## DIRECTIONS FOR THIS TASK
Read the material below and count the lines holding the string "gallery". Give that count with nothing added.

*** Opening DATA PROVIDED ***

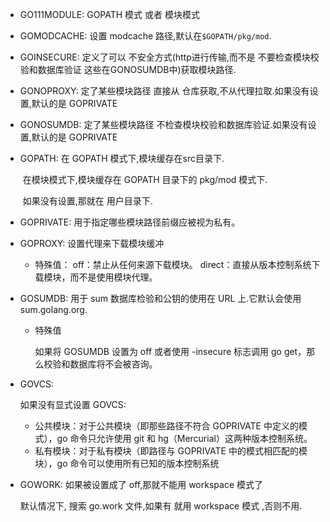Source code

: 

- GO111MODULE: GOPATH 模式 或者 模块模式

- GOMODCACHE:  设置 modcache 路径,默认在`$GOPATH/pkg/mod`.

- GOINSECURE: 定义了可以 不安全方式(http进行传输,而不是 不要检查模块校验和数据库验证 这些在GONOSUMDB中)获取模块路径.

- GONOPROXY: 定了某些模块路径 直接从 仓库获取,不从代理拉取.如果没有设置,默认的是 GOPRIVATE

- GONOSUMDB: 定了某些模块路径 不检查模块校验和数据库验证.如果没有设置,默认的是 GOPRIVATE

- GOPATH:  在 GOPATH 模式下,模块缓存在src目录下.

  ​			在模块模式下,模块缓存在 GOPATH 目录下的 pkg/mod 模式下.

  ​			如果没有设置,那就在 用户目录下.

- GOPRIVATE: 用于指定哪些模块路径前缀应被视为私有。

- GOPROXY: 设置代理来下载模块缓冲

  - 特殊值：
    off：禁止从任何来源下载模块。
    direct：直接从版本控制系统下载模块，而不是使用模块代理。

- GOSUMDB: 用于 sum 数据库检验和公钥的使用在 URL 上.它默认会使用 sum.golang.org.

  - 特殊值

    如果将 GOSUMDB 设置为 off 或者使用 -insecure 标志调用 go get，那么校验和数据库将不会被咨询。

- GOVCS:  

  如果没有显式设置 GOVCS:

  - 公共模块：对于公共模块（即那些路径不符合 GOPRIVATE 中定义的模式），go 命令只允许使用 git 和 hg（Mercurial）这两种版本控制系统。
  - 私有模块：对于私有模块（即路径与 GOPRIVATE 中的模式相匹配的模块），go 命令可以使用所有已知的版本控制系统

- GOWORK: 如果被设置成了 off,那就不能用 workspace 模式了

  默认情况下, 搜索 go.work 文件,如果有 就用 workspace 模式 ,否则不用.

  




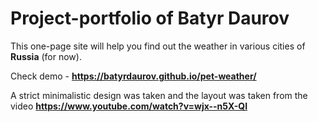 # Project-portfolio of Batyr Daurov
This one-page site will help you find out the weather in various cities of **Russia** (for now).

Check demo - **https://batyrdaurov.github.io/pet-weather/**

A strict minimalistic design was taken and the layout was taken from the video **https://www.youtube.com/watch?v=wjx--n5X-QI**

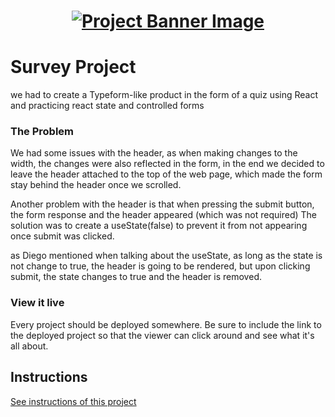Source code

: <h1 align="center">
  <a href="">
    <img src="/src/assets/survey.svg" alt="Project Banner Image">
  </a>
</h1>

# Survey Project

we had to create a Typeform-like product in the form of a quiz using React and practicing react state and controlled forms

### The Problem


We had some issues with the header, as when making changes to the width, the changes were also reflected in the form, in the end we decided to leave the header attached to the top of the web page, which made the form stay behind the header once we scrolled. 

Another problem with the header is that when pressing the submit button, the form response and the header appeared (which was not required) The solution was to create a useState(false) to prevent it from not appearing once submit was clicked.

as Diego mentioned when talking about the useState, as long as the state is not change to true, the header is going to be rendered, but upon clicking submit, the state changes to true and the header is removed. 

### View it live

Every project should be deployed somewhere. Be sure to include the link to the deployed project so that the viewer can click around and see what it's all about.

## Instructions

<a href="instructions.md">
   See instructions of this project
  </a>

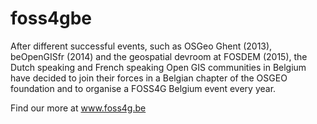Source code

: # foss4gbe

After different successful events, such as OSGeo Ghent (2013), beOpenGISfr (2014) and the geospatial devroom at FOSDEM (2015), the Dutch speaking and French speaking Open GIS communities in Belgium have decided to join their forces in a Belgian chapter of the OSGEO foundation and to organise a FOSS4G Belgium event every year.

Find our more at www.foss4g.be
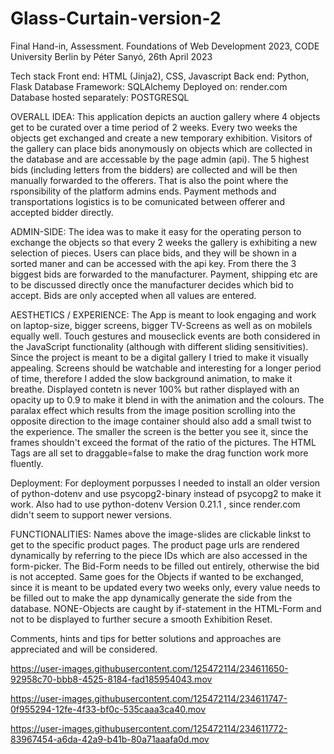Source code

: # Glass-Curtain-version-2
Final Hand-in, Assessment.
Foundations of Web Development 2023, CODE University Berlin
by Péter Sanyó, 26th April 2023

Tech stack
Front end: HTML (Jinja2), CSS, Javascript 
Back end: Python, Flask
Database Framework: SQLAlchemy
Deployed on: render.com
Database hosted separately: POSTGRESQL

OVERALL IDEA:
This application depicts an auction gallery where 4 objects get to be curated over a time period of 2 weeks.
Every two weeks the objects get exchanged and create a new temporary exhibition.
Visitors of the gallery can place bids anonymously on objects which are collected in the database and are accessable by the page admin (api).
The 5 highest bids (including letters from the bidders) are collected and will be then manually forwarded to the offerers.
That is also the point where the rsponsibility of the platform admins ends.
Payment methods and transportations logistics is to be comunicated between offerer and accepted bidder directly.

ADMIN-SIDE:
The idea was to make it easy for the operating person to exchange the objects so that every 2 weeks the gallery is exhibiting a new selection of pieces. 
Users can place bids, and they will be shown in a sorted maner and can be accessed with the api key. 
From there the 3 biggest bids are forwarded to the manufacturer. 
Payment, shipping etc are to be discussed directly once the manufacturer decides which bid to accept. 
Bids are only accepted when all values are entered. 

AESTHETICS / EXPERIENCE:
The App is meant to look engaging and work on laptop-size, bigger screens, bigger TV-Screens as well as on mobilels equally well. 
Touch gestures and mouseclick events are both considered in the JavaScript functionality (although with different sliding sensitivities).  
Since the project is meant to be a digital gallery I tried to make it visually appealing. 
Screens should be watchable and interesting for a longer period of time, therefore I added the slow background animation, to make it breathe. 
Displayed contetn is never 100% but rather displayed with an opacity up to 0.9 to make it blend in with the animation and the colours.
The paralax effect which results from the image position scrolling into the opposite direction to the image container should also add a small twist to the experience. The smaller the screen is the better you see it, since the frames shouldn't exceed the format of the ratio of the pictures.
The HTML Tags are all set to draggable=false to make the drag function work more fluently.

Deployment:
For deployment porpusses I needed to install an older version of python-dotenv and use psycopg2-binary instead of psycopg2 to make it work. 
Also had to use python-dotenv Version 0.21.1 , since render.com didn't seem to support newer versions. 


FUNCTIONALITIES:
Names above the image-slides are clickable linkst to get to the specific product pages. 
The product page urls are rendered dynamically by referring to the piece IDs which are also accessed in the form-picker. 
The Bid-Form needs to be filled out entirely, otherwise the bid is not accepted. 
Same goes for the Objects if wanted to be exchanged, since it is meant to be updated every two weeks only, every value needs to be filled out to make the app dynamically generate the side from the database. NONE-Objects are caught by if-statement in the HTML-Form and not to be displayed to further secure a smooth Exhibition Reset. 

Comments, hints and tips for better solutions and approaches are appreciated and will be considered.


https://user-images.githubusercontent.com/125472114/234611650-92958c70-bbb8-4525-8184-fad185954043.mov



https://user-images.githubusercontent.com/125472114/234611747-0f955294-12fe-4f33-bf0c-535caaa3ca40.mov



https://user-images.githubusercontent.com/125472114/234611772-83967454-a6da-42a9-b41b-80a71aaafa0d.mov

*** Closing DATA PROVIDED ***

## SOLUTION BELOW
4